- The Washington Times - Friday, August 30, 2013

North Korea changed its mind Friday and pulled back an invitation for a U.S. diplomat to visit and discuss the plight and possible release of a Washington man imprisoned, sentenced to 15 years of hard labor.

Bob King, the special envoy for North Korean human rights, was supposed to ship out Friday from Tokyo to Pyongyang and talk to prison and political authorities about a pardon for Kenneth Bae, The Associated Press reported.

Mr. Bae, who regularly traveled from the United States to North Korea for charitable and business ventures, was sentenced in April, on charges of subversion.

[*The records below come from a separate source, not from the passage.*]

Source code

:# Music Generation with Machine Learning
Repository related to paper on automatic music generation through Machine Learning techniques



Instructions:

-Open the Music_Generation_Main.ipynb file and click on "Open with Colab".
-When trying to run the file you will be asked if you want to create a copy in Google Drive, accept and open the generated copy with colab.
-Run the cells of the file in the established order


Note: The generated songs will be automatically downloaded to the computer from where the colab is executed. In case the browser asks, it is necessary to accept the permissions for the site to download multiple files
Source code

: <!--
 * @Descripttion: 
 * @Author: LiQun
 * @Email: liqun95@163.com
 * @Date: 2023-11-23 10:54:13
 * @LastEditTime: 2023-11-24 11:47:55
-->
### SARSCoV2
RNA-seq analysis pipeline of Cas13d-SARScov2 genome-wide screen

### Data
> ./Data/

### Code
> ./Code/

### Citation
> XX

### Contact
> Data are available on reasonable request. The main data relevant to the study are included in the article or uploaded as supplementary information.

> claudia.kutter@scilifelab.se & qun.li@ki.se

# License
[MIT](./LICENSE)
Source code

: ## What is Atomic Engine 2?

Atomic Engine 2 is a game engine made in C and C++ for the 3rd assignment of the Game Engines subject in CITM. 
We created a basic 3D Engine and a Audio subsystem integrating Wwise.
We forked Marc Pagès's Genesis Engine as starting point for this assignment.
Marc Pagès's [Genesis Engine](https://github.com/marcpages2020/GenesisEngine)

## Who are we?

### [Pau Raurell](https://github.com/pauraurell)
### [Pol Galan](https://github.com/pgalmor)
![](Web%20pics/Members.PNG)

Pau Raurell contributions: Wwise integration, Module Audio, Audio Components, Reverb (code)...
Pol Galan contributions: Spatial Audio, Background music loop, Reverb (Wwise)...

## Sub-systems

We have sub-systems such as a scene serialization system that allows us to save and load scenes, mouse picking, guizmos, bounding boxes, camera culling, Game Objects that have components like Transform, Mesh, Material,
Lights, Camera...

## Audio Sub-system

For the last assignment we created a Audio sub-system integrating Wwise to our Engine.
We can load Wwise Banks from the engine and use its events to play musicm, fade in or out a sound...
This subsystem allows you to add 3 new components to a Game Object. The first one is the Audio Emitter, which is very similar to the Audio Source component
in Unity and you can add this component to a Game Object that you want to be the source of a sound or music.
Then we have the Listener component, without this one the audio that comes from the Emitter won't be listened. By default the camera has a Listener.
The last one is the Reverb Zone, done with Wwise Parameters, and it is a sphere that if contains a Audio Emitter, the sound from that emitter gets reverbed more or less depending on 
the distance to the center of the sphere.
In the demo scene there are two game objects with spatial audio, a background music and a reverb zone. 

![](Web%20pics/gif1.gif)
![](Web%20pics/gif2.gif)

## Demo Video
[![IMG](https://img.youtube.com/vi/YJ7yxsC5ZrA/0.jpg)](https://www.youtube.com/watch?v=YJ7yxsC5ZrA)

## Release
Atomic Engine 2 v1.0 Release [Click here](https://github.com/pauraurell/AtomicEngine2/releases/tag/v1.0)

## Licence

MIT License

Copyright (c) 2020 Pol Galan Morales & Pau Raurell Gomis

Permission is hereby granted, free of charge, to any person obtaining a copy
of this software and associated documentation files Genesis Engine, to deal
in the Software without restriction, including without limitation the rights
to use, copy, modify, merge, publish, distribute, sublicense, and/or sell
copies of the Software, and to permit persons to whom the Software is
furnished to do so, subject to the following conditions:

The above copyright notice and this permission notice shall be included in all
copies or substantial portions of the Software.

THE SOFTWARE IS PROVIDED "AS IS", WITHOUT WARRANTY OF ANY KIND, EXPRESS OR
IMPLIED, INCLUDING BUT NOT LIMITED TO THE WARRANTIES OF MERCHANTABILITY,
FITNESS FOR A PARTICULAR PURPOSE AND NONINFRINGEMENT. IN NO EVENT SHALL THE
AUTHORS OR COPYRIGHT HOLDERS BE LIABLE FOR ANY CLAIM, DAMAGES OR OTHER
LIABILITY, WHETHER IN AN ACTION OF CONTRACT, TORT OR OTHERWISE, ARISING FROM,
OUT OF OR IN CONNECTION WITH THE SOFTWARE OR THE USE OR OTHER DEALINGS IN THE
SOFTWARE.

The State Department reported the development in a Friday statement. Spokeswoman Marie Harf said the United States was both “surprised and disappointed by North Korea’s decision,” and will continue to seek Mr. Bae’s pardon and release.

Mr. King, meanwhile, will head back to Washington this weekend.

North Korea’s 180 was just one more example of rising tensions with the United States — relations that were already strained over the Pyongyang’s nuclear program.

“We have sought clarification from the DPRK about its decision and have made every effort so that Ambassador King’s trip could continue as planned or take place at a later date,” Ms. Harf said, AP reported.

DPRK stands for the Democratic People’s Republic of Korea.